We wish to cook a nutritionally balanced meal by choosing the quantity of each food $f$ to eat from a set of foods $F$ in our kitchen.

Each food $f$ has a cost, $c_f$, as well as a macro-nutrient profile $a_{m,f}$ for each macro-nutrient $m \in M$.

Because we care about a nutritionally balanced meal, we set some minimum and maximum limits for each nutrient, which we denote $l_m$ and $u_m$ respectively.

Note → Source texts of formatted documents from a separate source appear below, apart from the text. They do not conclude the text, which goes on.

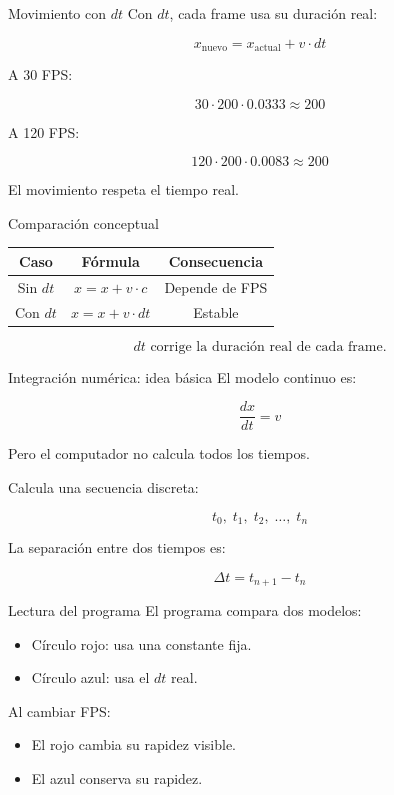 \documentclass{beamer}
\begin{document}
\begin{frame}{Movimiento con \(dt\)}
Con \(dt\), cada frame usa su duración real:

\[
x_{\text{nuevo}} =
x_{\text{actual}} + v \cdot dt
\]

A 30 FPS:

\[
30 \cdot 200 \cdot 0.0333 \approx 200
\]

A 120 FPS:

\[
120 \cdot 200 \cdot 0.0083 \approx 200
\]

El movimiento respeta el tiempo real.
\end{frame}

\begin{frame}{Comparación conceptual}
\begin{center}
\begin{tabular}{|c|c|c|}
\hline
Caso & Fórmula & Consecuencia \\
\hline
Sin \(dt\) & \(x=x+v\cdot c\) & Depende de FPS \\
\hline
Con \(dt\) & \(x=x+v\cdot dt\) & Estable \\
\hline
\end{tabular}
\end{center}

\medskip

\[
dt \text{ corrige la duración real de cada frame.}
\]
\end{frame}

\begin{frame}{Integración numérica: idea básica}
El modelo continuo es:

\[
\frac{dx}{dt}=v
\]

Pero el computador no calcula todos los tiempos.

\medskip

Calcula una secuencia discreta:

\[
t_0,\; t_1,\; t_2,\; \ldots,\; t_n
\]

La separación entre dos tiempos es:

\[
\Delta t = t_{n+1}-t_n
\]
\end{frame}


\begin{frame}{Lectura del programa}
El programa compara dos modelos:

\begin{itemize}
    \item Círculo rojo: usa una constante fija.
    \item Círculo azul: usa el \(dt\) real.
\end{itemize}

Al cambiar FPS:

\begin{itemize}
    \item El rojo cambia su rapidez visible.
    \item El azul conserva su rapidez.
\end{itemize}
\end{frame}
\end{document}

Furthermore, because we are optimizers, we seek the minimum cost solution.

With a little effort, we can formulate our dinner problem as the following linear program:

\[\begin{aligned} \min & \sum\limits_{f \in F} c_f x_f \\ \text{s.t.}\ \ & l_m \le \sum\limits_{f \in F} a_{m,f} x_f \le u_m, && \forall m \in M \\ & x_f \ge 0, && \forall f \in F. \end{aligned}\]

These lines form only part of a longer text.